■ PROBLEM STATEMENT:
What you output must be the exact lines from the first line of the data through the one holding "both, or neither.", with no pictures.

─── EXERCISE MATERIALS

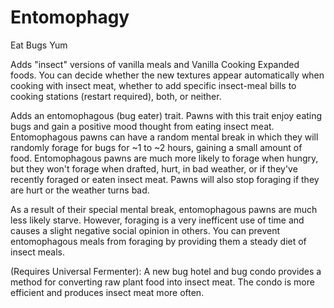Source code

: # Entomophagy
Eat Bugs Yum

Adds "insect" versions of vanilla meals and Vanilla Cooking Expanded foods. You can decide whether the new textures appear automatically when cooking with insect meat, whether to add specific insect-meal bills to cooking stations (restart required), both, or neither.

Adds an entomophagous (bug eater) trait. Pawns with this trait enjoy eating bugs and gain a positive mood thought from eating insect meat. Entomophagous pawns can have a random mental break in which they will randomly forage for bugs for ~1 to ~2 hours, gaining a small amount of food. Entomophagous pawns are much more likely to forage when hungry, but they won't forage when drafted, hurt, in bad weather, or if they've recently foraged or eaten insect meat. Pawns will also stop foraging if they are hurt or the weather turns bad. 

As a result of their special mental break, entomophagous pawns are much less likely starve. However, foraging is a very inefficent use of time and causes a slight negative social opinion in others. You can prevent entomophagous meals from foraging by providing them a steady diet of insect meals.

(Requires Universal Fermenter): A new bug hotel and bug condo provides a method for converting raw plant food into insect meat. The condo is more efficient and produces insect meat more often.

──────

■ REPLY:
Source code

: # Entomophagy
Eat Bugs Yum

Adds "insect" versions of vanilla meals and Vanilla Cooking Expanded foods. You can decide whether the new textures appear automatically when cooking with insect meat, whether to add specific insect-meal bills to cooking stations (restart required), both, or neither.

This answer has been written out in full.